Clara – Capítulo 9 (o penúltimo)

MoMa, New York City (ph: Flavia K Cabral/ dezembro, 2009)

As primeiras coisas que Niko sentiu ao sair pela porta foram o calor do sol em todo seu corpo, o ar puro e livre e o vento. Este último, de maneira completamente estranha, passava até por entre os dedos de suas mãos e balançava livremente os fios dos seus cabelos. Ouviu o tilintar de seus brincos levamente, sentiu as extremidades do seu corpo esfriarem. No dia que Clara contara sobre o vento, imaginava que a sensação fosse despertar algum tipo de dor. Mas agora que vivia-o de verdade, percebeu-se em quase torpor de tão incrível que era simplesmente sentí-lo (como poderia algo que tocava sem permissão seu corpo inteiro ser tão bom?).

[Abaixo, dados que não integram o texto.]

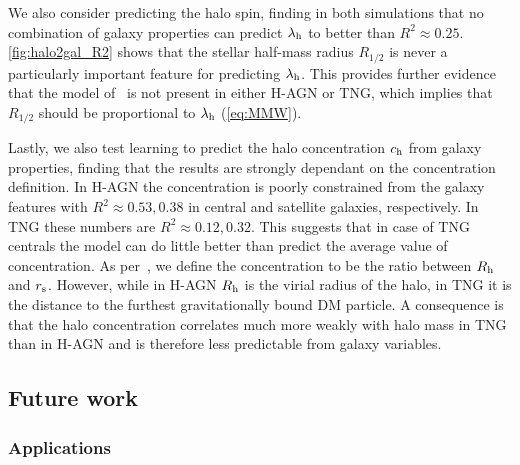 \documentclass[usenatbib,useAMS]{mnras}
\newcommand{\blue}[1]{{\color{bittersweet}#1}}
\begin{document}
We also consider predicting the halo spin, finding in both simulations that no combination of galaxy properties can predict $\lambda_{\rm h}$ to better than $R^2 \approx 0.25$. \cref{fig:halo2gal_R2} shows that the stellar half-mass radius $R_{1/2}$ is never a particularly important feature for predicting $\lambda_{\rm h}$. This provides further evidence that the model of~\citealt{MMW_1998} is not present in either H-AGN or TNG, which implies that $R_{1/2}$ should be proportional to $\lambda_{\rm h}$ (\cref{eq:MMW}).

Lastly, we also test learning to predict the halo concentration $c_{\rm h}$ from galaxy properties, finding that the results are strongly dependant on the concentration definition. In H-AGN the concentration is poorly constrained from the galaxy features with $R^2 \approx 0.53, 0.38$ in central and satellite galaxies, respectively. In TNG these numbers are $R^2\approx0.12, 0.32$. This suggests that in case of TNG centrals the model can do little better than predict the average value of concentration. As per~, we define the concentration to be the ratio between $R_{\rm h}$ and $r_{\rm s}$. However, while in H-AGN $R_{\rm h}$ is the virial radius of the halo, in TNG it is the distance to the furthest gravitationally bound \ac{DM} particle. A consequence is that the halo concentration correlates much more weakly with halo mass in TNG than in H-AGN and is therefore less predictable from galaxy variables.

\subsection{Future work}
\label{sec:future}

\subsubsection{Applications}
\end{document}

Estranhou a textura do chão lá de fora, esverdeado e desregular. Ao pisar, sentia um leve incômodo, mas teve certeza que se acostumaria aos poucos. Sorriu. Era realmente muito bom estar lá fora. Lembrou dos olhos de Clara; queria celebrar este momento com ela, contá-la de seus sentimento (como é lindo tudo isso aqui, né?), abraçá-la forte e agradecê-la por a ter levado lá fora. Sentiu um aperto no coração tão grande que todo aquele momento tornou-se triste. Se tivesse feito isso antes, talvez Clara não teria ido embora. Talvez agora estariam juntas, em qualquer outro lugar, ou ali mesmo. Mas a vida não é tão simples, as escolhas passam e, asnos e pasmos, não percebemos quando elas simplesmente se vão. Parece que as chances entram em trens e partem adiante, tornam-se de outras pessoas, desaparecem ou morrem. Era mais ou menos isso que Niko sentia – o que doia bastante, a ponto de não ser plena vivendo essas novas experiências.

Virou-se para trás e viu a porta por qual saiu. O que faria agora? Tinha uma paisagem inteira para percorrer, sentindo-se sozinha e perdida. Mas estava decidida a rever Clara, nem que fosse para despedir-se. Olhou para os dois lados, escolheu a direita e partiu.

Andou por aí pelos planos, subiu algumas colinas, viu tanta coisa diferente. Experimentou novos sabores, viu novas cores, ouviu sons e músicas que Clara tanto gostava. Conheceu pessoas interessantes, emendou algumas conversas válidas, mas nunca tão belas e profundas. A cada coisa nova que conhecia, valorizava mais os momentos que passou com a menina que escancarou seus planos. A cada esquina que dobrava, lembrava-se disso. Primeiro com dor, depois com uma espécie de alegria e gratidão por ter vivido de forma tão simples um amor.

Realmente estava vivendo muita coisa. Sentimentos bons e ruins que se misturavam como guachê. E, como guachê, encontravam-se vestígios do que tinha sido aquela cor, mas logo transformavam-se em outra coisa. Era realmente difícil o mundo lá fora, havia muita dor, porém era belo e perfeito em seus defeitos. Talvez, os mais desentendidos ou menos despertos, opinassem que o melhor seria permanecer dentro de casa, protegida. Niko, contudo, percebia que essas pessoas simplesmente não tinham imaginação ou visão. Viver naquela prisão já não era possibilidade, por mais que fosse o mais seguro a se fazer. Agora, na realidade, já não ligava para manter-se racional, queria sentir de tudo.

Virou numa rua de paralelepípedos enormes, casinhas coloridas margeavam-na. Escolheu a mais avermelhada e entrou. Não conseguiu conter a felicidade quando finalmente encontrou o destino de Clara.